* [Task goal]:
In the material below, some lines carry "digits". Copy each such line.

--- Data to examine ---

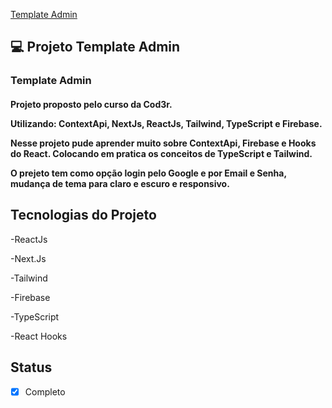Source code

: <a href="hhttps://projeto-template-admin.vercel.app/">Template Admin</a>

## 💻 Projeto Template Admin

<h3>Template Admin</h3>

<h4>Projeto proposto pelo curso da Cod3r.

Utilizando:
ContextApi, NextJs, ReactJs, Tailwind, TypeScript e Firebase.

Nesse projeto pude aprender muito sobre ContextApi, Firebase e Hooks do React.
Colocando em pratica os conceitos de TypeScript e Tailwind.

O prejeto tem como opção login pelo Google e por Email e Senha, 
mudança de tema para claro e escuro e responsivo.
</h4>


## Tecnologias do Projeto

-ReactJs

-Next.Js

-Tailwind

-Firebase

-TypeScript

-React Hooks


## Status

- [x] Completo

---
--- Data to examine ---

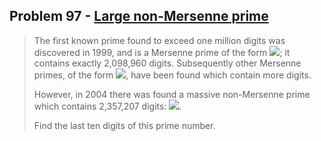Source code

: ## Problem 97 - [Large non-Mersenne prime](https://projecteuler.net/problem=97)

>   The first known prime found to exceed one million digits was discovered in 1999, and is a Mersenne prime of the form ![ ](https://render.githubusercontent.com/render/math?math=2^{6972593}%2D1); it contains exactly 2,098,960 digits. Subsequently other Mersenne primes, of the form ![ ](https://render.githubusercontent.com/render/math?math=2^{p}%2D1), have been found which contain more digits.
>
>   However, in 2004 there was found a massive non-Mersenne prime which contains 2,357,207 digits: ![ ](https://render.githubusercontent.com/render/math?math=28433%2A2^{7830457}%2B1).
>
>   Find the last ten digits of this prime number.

---
--- Data to examine ---

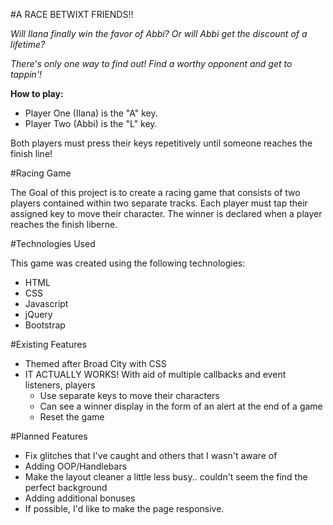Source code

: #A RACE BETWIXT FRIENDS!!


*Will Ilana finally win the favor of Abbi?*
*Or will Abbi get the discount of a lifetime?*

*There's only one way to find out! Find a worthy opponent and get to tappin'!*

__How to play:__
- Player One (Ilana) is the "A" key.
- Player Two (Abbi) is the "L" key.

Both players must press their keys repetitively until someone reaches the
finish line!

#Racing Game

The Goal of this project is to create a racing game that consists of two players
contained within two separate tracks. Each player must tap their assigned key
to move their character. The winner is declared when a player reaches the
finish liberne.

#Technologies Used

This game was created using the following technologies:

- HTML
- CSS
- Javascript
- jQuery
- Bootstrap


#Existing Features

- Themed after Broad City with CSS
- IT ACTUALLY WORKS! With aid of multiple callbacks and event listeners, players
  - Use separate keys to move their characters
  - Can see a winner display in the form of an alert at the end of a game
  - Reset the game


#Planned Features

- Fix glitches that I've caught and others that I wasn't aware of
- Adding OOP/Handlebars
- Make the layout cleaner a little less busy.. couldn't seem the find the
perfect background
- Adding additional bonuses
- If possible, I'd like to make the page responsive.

---

* [Written answer]:
>   The first known prime found to exceed one million digits was discovered in 1999, and is a Mersenne prime of the form ![ ](https://render.githubusercontent.com/render/math?math=2^{6972593}%2D1); it contains exactly 2,098,960 digits. Subsequently other Mersenne primes, of the form ![ ](https://render.githubusercontent.com/render/math?math=2^{p}%2D1), have been found which contain more digits.
>   However, in 2004 there was found a massive non-Mersenne prime which contains 2,357,207 digits: ![ ](https://render.githubusercontent.com/render/math?math=28433%2A2^{7830457}%2B1).
>   Find the last ten digits of this prime number.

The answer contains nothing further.